Installing toll equipment on the Brooklyn, Manhattan and Williamsburg Bridges would take about 18 months, he said.
Certainly both could be instituted within that time frame and bus service could be sooner, he added.
The issue of more express buses to Manhattan is a major sticking point in parts of the borough where subway service is not as accessible.
This includes such neighborhoods as Bay Ridge, Dyker Heights, Canarsie, Marine Park, Mill basin and Bergen Beach.
Sander, speaking at a Brooklyn Chamber of Commerce morning event at the CUNY New York City College of Technology in Downtown Brooklyn, said the MTA plans to add more express bus service to offset the tolls.

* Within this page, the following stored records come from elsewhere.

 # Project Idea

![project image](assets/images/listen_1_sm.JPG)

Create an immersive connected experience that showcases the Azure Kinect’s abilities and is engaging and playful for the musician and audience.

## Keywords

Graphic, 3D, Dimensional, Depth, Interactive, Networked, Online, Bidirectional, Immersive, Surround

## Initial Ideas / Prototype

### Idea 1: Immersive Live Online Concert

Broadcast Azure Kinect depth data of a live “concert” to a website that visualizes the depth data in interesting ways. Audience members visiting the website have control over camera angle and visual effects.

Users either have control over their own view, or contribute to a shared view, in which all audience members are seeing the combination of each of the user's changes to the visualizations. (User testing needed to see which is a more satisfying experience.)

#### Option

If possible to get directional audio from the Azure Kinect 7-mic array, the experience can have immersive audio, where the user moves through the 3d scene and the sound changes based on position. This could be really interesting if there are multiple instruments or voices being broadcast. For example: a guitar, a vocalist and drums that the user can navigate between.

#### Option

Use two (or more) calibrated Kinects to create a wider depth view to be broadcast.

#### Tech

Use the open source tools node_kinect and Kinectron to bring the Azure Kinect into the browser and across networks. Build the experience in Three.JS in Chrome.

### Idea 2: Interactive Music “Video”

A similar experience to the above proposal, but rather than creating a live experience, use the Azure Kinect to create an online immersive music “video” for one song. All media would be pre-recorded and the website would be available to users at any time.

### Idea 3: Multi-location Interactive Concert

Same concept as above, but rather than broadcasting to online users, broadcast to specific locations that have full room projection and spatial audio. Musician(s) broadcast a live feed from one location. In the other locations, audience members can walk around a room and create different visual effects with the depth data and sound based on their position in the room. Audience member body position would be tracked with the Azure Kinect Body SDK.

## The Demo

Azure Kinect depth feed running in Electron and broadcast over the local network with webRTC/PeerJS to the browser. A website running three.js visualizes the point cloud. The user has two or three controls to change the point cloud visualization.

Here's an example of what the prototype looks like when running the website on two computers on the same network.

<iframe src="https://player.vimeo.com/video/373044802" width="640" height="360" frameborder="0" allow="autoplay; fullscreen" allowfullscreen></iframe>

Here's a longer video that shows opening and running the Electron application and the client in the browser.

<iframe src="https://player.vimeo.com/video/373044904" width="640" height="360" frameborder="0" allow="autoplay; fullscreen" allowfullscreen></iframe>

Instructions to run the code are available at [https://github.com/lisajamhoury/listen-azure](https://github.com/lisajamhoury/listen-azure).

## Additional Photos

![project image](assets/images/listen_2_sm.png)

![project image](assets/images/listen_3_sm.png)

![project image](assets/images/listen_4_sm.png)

Sander also expressed his support for the recent Ravitch Commission findings to close the MTA’s $1.2 billion operating budget gap and contribute to the agency’s $30 billion 2010-14 capital budget.
Under the plan, motorists would pay $5 to enter Manhattan via the Williamsburg, Manhattan, and Brooklyn Bridges.
The commission estimated that tolling the East River and Harlem River Bridges would generate about $600 million.
Other Ravitch Commission recommendations included raising subway and bus fares 8 percent, and charging employers in the 12 counties within the MTA jurisdiction a new Mobility Tax equal to one-third of one percent of wages ($330 per each $100,000 in payroll).
Sander said that while federal stimulus money would help offset the MTA deficit, it would not be enough to stave off service cuts and fare increases.
These cuts include the proposed elimination of six bus lines and 22 overnight and weekend bus stoppages in the borough.
Sander estimated the MTA could receive upwards of $5 billion in federal aid, but ultimately it is up to the state to find ways to raise more revenue for the agency.
Customer fares cover only about 42 percent of the MTA costs, and Hong Kong and Singapore are the only municipalities that have a mass transit system that pays for itself, said Sander.
“We listen to a lot of people and when we talk of 20-30 percent fare increases and draconian service cuts people get upset, and we hope the electeds in Albany feel that feedback as well,” he added.